This was the thorny topic when I took part in a panel for ABC Radio National’s program, The People vs. Fast Fashion.
Obviously, we should condemn unequivocally the exploitation and mistreatment of workers — for example, the gross negligence that caused the deadly collapse of a Bangladeshi clothing factory in 2013.
However, concerns about low wages can make us believe that garment-making jobs are of no value to the poor (even if the work is safe). But this assumption ignores some key facts.
First, wages in the garment industry — while undeniably low — are often under-measured, as they are simply converted from the local currency into US dollars.

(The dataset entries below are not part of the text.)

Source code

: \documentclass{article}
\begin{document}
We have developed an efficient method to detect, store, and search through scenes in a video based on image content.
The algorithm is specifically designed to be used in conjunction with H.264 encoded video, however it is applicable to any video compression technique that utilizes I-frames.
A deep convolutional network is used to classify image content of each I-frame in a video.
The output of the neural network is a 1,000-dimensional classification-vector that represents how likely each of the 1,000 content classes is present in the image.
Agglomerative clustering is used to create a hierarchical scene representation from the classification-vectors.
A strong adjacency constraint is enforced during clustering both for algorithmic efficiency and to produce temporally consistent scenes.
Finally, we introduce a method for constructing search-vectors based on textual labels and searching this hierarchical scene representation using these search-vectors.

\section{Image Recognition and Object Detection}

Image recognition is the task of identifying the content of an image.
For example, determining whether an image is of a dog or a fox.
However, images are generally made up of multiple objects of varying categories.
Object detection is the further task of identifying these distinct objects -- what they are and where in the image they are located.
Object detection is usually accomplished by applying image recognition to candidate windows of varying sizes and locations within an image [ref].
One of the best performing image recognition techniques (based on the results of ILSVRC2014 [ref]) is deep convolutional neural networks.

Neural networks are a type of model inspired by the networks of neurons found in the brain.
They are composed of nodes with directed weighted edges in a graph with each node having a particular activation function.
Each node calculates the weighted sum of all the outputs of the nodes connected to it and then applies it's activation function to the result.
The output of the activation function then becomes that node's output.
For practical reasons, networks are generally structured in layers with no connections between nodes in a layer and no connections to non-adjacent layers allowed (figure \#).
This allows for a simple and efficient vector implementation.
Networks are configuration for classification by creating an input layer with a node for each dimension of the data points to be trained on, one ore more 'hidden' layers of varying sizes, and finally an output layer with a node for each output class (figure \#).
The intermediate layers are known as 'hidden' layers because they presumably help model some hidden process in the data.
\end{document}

But this won’t reflect a wage’s true purchasing power, as goods and services tend to be cheaper in less developed countries. For example, a US dollar will buy a lot more in Bangladesh than Australia.
Secondly, workers in the poorest countries often have few choices; and a factory job can represent the greatest available opportunity to earn income. For millions of women especially, garment-making offers the best chance to escape extreme poverty. Even the United Nations acknowledges that garment-making has lifted millions of people out of extreme poverty.

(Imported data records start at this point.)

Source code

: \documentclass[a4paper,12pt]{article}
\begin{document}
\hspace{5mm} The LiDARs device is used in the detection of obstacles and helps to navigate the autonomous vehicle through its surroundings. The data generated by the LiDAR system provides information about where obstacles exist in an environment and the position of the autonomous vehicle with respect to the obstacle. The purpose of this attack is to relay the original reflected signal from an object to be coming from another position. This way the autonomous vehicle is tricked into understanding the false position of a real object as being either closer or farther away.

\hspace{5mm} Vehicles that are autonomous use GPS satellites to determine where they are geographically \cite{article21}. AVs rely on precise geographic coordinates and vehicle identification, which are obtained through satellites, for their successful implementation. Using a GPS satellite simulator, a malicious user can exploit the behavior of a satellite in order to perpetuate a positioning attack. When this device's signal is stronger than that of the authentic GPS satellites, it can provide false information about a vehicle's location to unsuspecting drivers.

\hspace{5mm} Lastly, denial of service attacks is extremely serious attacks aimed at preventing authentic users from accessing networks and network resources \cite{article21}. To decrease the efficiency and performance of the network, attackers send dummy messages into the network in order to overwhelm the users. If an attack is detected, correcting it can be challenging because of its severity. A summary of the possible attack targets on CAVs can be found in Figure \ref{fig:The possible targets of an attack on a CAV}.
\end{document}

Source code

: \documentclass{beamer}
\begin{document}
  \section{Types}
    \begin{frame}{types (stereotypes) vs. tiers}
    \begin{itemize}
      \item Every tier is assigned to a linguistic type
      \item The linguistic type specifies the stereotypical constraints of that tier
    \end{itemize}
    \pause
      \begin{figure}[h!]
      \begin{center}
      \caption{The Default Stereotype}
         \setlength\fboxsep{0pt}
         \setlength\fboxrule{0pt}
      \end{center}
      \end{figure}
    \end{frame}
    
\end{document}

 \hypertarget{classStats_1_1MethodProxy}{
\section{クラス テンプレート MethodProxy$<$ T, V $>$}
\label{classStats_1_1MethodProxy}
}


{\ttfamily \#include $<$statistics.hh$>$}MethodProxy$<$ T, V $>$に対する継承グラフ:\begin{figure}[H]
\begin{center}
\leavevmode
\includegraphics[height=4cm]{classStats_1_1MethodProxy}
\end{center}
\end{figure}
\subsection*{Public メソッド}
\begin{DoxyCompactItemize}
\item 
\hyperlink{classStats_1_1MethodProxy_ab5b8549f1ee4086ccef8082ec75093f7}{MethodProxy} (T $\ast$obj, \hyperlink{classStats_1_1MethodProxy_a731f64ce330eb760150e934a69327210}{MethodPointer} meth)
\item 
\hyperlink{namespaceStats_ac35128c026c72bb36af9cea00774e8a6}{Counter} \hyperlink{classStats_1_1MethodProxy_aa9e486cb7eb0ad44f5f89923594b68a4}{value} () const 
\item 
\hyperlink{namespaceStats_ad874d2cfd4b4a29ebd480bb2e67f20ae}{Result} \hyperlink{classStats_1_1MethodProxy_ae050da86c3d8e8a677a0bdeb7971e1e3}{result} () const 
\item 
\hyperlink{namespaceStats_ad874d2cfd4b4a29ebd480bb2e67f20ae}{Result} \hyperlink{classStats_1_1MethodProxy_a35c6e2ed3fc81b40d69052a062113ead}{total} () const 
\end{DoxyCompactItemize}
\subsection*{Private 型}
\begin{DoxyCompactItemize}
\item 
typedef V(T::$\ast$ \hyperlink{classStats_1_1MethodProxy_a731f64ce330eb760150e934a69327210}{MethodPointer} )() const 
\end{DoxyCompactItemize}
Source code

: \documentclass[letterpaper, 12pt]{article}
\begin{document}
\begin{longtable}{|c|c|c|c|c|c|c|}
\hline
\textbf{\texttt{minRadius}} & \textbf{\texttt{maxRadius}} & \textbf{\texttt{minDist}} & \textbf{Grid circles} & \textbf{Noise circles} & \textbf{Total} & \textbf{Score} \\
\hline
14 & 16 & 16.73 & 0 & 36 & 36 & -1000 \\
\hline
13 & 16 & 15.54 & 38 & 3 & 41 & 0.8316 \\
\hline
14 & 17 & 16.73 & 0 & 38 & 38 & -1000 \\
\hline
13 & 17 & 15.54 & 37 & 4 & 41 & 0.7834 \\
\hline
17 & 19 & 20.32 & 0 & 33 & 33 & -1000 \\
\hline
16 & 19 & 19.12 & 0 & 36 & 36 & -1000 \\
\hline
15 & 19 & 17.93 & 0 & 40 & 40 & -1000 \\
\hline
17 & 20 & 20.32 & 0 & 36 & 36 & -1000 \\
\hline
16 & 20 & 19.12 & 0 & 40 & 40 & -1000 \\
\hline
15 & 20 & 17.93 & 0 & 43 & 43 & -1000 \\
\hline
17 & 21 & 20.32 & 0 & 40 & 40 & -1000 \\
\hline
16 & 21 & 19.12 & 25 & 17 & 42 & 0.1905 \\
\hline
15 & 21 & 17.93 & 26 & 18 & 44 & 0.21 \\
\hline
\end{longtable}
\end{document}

And thirdly, low-value manufacturing is often a temporary stage in the cycle of economic development. China provides a prime example of this.
In the 1980s, it emerged as a manufacturing powerhouse and became the world’s leading producer of cheap clothing. But now China’s garment industry has started contracting, as its economy shifts towards more technical forms of manufacturing — a good thing for Chinese workers. In fact, manufacturing wages in China tripled in the decade to 2016, thanks to workers becoming more skilled and productive.
And in the future, we would expect to see a similar pattern of economic development and wage improvement in Bangladesh and other countries that rely heavily on garment-making jobs. In fact, there is already evidence of progress: the proportion of Bangladeshis living below the upper poverty line has halved since 2000.
In the meantime, we should support efforts to improve the working conditions of those who make our t-shirts — while also recognising the value of basic manufacturing in propelling the poorest economies to a better future.